Los hombres se agrupan por las ideas: estas, como la misteriosa cohesión que enlaza, confunde y endurece las moléculas de un cuerpo sólido, forman los partidos, colectividades que deben su fuerza a la unidad del pensamiento de los muchos individuos que las forman, a la unidad de su propósito, a la unidad de sus medios.

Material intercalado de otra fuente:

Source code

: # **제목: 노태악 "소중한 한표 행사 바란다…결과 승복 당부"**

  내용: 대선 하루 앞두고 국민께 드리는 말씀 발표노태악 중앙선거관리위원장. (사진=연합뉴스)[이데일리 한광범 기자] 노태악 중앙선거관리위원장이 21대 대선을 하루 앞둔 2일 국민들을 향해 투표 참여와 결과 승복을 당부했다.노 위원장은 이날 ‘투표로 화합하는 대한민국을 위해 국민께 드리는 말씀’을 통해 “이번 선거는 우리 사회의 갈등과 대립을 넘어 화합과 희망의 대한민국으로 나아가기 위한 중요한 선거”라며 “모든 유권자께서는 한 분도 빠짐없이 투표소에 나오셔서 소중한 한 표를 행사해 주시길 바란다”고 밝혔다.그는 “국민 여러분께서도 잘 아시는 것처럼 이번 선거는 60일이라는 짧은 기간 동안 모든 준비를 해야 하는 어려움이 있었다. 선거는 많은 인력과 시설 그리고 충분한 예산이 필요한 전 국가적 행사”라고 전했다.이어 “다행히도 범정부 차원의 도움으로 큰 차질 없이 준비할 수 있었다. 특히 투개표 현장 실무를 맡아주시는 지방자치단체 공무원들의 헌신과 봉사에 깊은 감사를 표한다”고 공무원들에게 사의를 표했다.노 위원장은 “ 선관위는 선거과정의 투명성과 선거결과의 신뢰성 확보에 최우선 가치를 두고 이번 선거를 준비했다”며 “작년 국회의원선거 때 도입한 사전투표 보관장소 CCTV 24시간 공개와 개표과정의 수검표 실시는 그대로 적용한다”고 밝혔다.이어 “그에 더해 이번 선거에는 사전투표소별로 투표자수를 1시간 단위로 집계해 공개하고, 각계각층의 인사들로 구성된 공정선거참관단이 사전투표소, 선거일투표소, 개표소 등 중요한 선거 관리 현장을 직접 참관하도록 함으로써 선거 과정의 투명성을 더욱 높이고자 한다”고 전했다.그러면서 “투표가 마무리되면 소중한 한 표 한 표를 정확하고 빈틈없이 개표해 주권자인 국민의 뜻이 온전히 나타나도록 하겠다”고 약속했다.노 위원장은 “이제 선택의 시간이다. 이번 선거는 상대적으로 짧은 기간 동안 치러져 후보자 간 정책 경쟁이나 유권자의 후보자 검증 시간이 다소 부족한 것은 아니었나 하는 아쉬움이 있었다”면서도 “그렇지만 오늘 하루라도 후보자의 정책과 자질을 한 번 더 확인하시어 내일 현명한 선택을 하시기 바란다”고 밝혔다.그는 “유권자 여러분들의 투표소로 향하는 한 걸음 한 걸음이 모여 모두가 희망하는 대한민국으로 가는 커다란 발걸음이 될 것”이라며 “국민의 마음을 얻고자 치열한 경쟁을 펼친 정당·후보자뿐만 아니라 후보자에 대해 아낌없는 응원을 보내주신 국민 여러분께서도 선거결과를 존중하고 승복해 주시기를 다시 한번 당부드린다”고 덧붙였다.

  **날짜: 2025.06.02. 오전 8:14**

Cuando los hombres se agrupan por resentimientos; cuando antiguos rencores, o la fuerza de palabras consagradas, les sirve de enlace, las colectividades, más propiamente llamadas entonces bandos que partidos, son un remedo de la fuerza material, ciega y bruta, con la diferencia de que esta puede ser eficaz algunas veces cortando el nudo de complicadísimas y peligrosas cuestiones, mientras aquellas solo sirven para despertar en los hombres innobles ambiciones, para avivar la repugnante envidia, para producir inmorales elevaciones y desastrosas caldas, para someter lo más caro y lo más sagrado que hay en el mundo, que es la suerte de la nación, a la tremenda prueba de una constante y abominable intriga, único ejercicio de los espíritus turbados y cegados por la pasión.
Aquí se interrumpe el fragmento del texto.